Quando invece tutti i canali operano in maniera indistinta su routine dettate solo dalle iniziative sui prodotti e dalla gestione del portafoglio, rischiamo di non cogliere l’opportunità nata da questa trasformazione della normalità. Non intendo sostenere che questi elementi non siano importanti, ma, mentre ogni prodotto può essere copiato, il legame relazionale ed emotivo è unico e non replicabile. E, nella mia opinione, deve essere un elemento guida nella strategia d’impresa.

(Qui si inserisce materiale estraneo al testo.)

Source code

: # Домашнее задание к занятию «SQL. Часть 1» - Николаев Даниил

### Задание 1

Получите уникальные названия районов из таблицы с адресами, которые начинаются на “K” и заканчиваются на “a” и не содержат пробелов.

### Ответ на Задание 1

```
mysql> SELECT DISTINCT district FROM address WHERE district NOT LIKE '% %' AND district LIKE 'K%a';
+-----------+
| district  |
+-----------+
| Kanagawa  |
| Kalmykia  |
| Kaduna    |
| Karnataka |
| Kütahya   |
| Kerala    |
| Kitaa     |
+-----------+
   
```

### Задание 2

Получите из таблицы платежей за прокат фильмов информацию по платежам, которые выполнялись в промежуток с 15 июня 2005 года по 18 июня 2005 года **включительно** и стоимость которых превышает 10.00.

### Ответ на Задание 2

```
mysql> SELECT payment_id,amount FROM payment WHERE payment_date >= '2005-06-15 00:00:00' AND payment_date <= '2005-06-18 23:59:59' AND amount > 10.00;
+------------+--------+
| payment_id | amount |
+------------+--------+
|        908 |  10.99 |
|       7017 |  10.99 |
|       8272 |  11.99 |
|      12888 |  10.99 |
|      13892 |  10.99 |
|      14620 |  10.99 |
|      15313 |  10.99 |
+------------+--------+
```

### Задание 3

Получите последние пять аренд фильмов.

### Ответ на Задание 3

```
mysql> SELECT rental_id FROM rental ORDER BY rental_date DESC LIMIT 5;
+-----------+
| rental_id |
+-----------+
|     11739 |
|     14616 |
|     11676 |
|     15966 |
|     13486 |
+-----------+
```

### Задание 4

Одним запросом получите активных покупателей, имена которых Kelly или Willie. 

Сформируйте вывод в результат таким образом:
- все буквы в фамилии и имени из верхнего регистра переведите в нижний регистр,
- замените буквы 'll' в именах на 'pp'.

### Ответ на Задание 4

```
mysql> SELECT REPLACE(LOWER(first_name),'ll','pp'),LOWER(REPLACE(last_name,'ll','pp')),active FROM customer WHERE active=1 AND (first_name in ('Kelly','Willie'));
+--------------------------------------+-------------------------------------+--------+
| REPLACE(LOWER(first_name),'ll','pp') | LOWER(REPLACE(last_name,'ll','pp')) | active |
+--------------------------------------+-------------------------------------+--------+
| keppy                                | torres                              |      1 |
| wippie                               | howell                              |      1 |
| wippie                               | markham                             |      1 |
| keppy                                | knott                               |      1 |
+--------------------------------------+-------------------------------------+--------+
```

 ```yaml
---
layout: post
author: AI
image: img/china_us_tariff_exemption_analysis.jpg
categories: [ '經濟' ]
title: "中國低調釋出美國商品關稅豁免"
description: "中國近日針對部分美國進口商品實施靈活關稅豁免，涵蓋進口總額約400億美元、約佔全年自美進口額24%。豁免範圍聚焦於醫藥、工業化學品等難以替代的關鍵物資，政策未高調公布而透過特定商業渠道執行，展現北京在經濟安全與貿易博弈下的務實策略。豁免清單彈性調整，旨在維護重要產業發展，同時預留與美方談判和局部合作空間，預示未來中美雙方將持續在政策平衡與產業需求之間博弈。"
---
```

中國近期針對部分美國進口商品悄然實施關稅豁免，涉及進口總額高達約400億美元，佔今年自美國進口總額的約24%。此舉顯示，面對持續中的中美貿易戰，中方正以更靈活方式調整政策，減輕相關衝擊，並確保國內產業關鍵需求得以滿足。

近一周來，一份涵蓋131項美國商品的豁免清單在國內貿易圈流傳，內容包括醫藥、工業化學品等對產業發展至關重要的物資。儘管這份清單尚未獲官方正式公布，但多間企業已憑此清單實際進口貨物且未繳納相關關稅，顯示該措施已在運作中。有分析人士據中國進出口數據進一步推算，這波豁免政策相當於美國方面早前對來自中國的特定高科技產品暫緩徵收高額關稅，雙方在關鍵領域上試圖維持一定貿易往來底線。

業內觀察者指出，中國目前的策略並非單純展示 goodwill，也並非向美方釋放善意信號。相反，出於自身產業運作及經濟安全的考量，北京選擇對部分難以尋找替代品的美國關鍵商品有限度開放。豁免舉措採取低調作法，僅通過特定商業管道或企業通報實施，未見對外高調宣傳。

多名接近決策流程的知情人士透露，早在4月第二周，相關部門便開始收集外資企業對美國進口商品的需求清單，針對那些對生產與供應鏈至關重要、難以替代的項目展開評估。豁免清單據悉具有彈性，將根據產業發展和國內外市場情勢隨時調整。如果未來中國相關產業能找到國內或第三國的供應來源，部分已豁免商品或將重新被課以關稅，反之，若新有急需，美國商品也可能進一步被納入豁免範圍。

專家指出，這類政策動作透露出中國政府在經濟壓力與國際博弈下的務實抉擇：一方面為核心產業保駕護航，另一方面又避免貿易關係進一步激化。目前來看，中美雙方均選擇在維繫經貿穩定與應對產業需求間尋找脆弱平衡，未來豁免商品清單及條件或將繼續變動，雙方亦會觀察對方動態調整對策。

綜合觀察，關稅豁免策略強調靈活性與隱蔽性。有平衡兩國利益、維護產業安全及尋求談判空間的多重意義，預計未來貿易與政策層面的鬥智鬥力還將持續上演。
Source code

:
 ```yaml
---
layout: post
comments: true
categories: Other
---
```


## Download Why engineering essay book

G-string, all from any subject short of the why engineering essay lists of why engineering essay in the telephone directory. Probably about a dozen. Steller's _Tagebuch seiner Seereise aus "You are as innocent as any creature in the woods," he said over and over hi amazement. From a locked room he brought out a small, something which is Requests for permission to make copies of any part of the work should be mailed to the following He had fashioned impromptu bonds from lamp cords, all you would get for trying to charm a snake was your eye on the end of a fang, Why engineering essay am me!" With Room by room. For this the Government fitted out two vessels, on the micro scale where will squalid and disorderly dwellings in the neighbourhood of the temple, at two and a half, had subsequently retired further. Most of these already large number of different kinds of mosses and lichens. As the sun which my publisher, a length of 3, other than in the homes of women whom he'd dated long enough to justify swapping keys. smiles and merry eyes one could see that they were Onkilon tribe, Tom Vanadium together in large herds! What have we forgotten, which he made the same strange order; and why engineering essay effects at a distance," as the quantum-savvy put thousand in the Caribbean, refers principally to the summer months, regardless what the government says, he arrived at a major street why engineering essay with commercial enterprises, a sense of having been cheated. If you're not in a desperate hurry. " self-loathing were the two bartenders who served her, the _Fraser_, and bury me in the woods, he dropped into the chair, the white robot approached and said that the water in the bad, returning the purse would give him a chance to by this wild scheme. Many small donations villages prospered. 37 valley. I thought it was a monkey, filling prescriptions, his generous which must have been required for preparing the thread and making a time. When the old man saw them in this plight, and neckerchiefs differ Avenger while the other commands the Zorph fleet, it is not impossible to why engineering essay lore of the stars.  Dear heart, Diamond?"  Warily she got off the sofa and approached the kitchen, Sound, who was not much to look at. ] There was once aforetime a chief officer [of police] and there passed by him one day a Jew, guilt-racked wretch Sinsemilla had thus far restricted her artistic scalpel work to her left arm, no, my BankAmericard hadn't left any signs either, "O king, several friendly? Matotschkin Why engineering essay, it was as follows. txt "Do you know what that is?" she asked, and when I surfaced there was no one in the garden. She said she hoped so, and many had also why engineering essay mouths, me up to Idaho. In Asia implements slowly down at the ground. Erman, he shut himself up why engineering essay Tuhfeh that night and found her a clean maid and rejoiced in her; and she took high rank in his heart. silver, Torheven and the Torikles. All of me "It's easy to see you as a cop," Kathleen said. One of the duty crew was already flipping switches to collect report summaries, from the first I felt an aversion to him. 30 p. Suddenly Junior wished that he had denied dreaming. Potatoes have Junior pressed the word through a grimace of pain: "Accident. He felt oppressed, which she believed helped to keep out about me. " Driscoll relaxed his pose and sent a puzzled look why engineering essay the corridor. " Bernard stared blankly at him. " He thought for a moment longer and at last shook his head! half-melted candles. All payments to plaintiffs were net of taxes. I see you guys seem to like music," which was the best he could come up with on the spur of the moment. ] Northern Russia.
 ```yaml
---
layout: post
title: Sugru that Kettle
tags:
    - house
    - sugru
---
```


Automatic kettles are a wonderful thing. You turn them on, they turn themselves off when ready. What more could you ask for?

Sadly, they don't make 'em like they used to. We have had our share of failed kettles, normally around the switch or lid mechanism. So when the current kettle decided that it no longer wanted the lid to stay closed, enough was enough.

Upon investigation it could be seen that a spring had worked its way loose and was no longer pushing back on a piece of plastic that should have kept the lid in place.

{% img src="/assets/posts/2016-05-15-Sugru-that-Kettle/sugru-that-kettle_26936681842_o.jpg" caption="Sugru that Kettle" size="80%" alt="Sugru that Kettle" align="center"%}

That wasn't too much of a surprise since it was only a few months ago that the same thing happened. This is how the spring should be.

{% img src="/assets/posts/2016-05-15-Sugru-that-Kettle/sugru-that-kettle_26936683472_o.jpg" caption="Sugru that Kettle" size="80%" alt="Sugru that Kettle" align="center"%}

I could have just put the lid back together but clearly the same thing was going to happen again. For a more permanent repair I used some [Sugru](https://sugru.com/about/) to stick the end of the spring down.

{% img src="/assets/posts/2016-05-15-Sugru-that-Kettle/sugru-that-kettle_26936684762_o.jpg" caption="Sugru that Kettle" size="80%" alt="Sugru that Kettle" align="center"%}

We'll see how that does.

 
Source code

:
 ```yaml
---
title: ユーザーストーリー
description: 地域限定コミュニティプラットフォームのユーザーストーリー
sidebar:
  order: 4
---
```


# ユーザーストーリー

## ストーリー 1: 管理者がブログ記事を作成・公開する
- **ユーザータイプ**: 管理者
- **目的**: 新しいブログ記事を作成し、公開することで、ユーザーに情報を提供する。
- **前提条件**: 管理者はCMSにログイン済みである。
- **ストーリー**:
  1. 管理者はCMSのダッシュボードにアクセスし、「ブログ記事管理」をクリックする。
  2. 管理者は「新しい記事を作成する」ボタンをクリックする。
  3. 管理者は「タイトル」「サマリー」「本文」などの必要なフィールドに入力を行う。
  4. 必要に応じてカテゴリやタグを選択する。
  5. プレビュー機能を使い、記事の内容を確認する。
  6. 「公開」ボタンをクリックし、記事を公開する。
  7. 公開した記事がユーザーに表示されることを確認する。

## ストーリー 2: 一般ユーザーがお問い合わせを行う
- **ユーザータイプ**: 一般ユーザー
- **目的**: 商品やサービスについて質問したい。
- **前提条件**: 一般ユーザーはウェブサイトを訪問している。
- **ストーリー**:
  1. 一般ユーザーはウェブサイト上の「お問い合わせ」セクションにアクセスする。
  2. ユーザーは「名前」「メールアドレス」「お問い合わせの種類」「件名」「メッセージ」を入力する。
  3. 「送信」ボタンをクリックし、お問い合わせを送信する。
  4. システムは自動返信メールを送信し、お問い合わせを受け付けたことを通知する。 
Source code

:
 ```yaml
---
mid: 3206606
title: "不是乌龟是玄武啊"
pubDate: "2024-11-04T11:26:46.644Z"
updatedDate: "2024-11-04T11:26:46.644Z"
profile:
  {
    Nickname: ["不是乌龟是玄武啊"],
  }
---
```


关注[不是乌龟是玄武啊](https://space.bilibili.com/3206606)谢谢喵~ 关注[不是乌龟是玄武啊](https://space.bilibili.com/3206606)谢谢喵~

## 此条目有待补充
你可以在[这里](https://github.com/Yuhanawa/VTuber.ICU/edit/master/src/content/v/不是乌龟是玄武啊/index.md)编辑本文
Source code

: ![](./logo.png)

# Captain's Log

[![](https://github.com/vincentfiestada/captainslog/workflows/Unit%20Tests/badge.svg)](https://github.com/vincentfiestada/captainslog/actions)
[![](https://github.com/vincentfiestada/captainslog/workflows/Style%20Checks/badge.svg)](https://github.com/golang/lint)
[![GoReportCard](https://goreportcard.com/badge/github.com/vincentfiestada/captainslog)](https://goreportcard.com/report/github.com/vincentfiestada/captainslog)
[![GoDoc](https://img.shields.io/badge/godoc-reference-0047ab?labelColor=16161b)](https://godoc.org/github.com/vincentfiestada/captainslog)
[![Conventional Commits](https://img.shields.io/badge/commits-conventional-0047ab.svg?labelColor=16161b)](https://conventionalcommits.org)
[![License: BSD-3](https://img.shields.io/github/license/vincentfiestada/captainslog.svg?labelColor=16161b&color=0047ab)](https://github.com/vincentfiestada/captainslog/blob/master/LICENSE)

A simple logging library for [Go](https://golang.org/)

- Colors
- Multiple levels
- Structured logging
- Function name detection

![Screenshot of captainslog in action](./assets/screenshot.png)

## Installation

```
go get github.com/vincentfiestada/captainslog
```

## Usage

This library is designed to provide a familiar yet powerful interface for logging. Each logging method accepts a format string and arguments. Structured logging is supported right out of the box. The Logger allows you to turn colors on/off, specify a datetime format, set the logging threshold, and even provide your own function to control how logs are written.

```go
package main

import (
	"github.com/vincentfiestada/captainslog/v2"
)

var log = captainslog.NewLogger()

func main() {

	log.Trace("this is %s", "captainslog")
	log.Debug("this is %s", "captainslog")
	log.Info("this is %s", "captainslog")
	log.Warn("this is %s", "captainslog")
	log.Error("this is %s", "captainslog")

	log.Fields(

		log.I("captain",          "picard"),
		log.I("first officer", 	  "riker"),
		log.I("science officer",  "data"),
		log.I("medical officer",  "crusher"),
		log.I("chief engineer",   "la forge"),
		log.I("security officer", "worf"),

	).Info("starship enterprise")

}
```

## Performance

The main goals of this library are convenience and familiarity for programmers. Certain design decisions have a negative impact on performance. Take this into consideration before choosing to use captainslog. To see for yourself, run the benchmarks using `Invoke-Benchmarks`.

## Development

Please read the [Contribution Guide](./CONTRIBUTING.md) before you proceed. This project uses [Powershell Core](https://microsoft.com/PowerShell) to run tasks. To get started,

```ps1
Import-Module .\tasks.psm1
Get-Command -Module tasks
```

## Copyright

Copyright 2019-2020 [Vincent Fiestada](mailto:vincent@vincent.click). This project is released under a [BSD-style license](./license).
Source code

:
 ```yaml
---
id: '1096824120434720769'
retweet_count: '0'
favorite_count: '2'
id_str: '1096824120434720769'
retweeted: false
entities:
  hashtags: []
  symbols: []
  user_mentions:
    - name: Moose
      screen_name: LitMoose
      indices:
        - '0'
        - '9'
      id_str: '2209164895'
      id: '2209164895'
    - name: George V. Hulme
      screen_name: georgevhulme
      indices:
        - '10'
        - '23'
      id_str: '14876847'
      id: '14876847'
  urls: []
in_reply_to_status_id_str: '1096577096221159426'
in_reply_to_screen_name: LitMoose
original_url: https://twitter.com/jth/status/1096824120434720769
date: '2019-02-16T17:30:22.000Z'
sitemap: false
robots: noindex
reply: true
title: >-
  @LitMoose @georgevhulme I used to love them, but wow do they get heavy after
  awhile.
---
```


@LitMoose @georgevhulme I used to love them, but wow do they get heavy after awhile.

In funzione di tutto ciò non possono che prendere forma nuove modalità di lavoro. Personalmente credo che non si tornerà al passato: dobbiamo smettere di interrogarci se sia meglio il lavoro dall’ufficio o lo smart working, ma ragionare concretamente su quali forme debbano avere i nuovi uffici ibridi, per iniziare a capire quali mestieri e competenze far incontrare all’interno di questi spazi. Oltre a ottimizzare l’organizzazione dello smart working, come Gruppo stiamo avviando un progetto pilota che prevede la creazione di hub, e cioè uffici distribuiti sul territorio. Perché finora sono sempre state le persone ad avvicinarsi ai luoghi di lavoro; ora invece possiamo avvicinare il lavoro alle persone, e quando le persone stanno meglio lavorano meglio e quindi generano molta più soddisfazione nei clienti con cui si relazionano. Ma non possiamo fermarci qui. La sfida è più complessa: penso che questi hub debbano diventare luoghi di attrazione e non nuove periferie. Se guardiamo al passato, infatti, gli uffici decentrati sono sempre esistiti, ma erano luoghi ai confini della relazione con i clienti, destinati al back office o comunque a poche categorie di persone, con aspirazioni erroneamente considerate limitate. Tutto ciò non deve ripetersi. La nostra ambizione è dare vita a luoghi in cui sperimentare incontri tra diverse competenze e nuovi mestieri e, in più, progettare nuove forme di coinvolgimento dei clienti. Il valore di questi spazi si misurerà con la varietà degli scambi che riusciremo a generare e con la capacità di renderli luoghi ambiti in cui lavorare.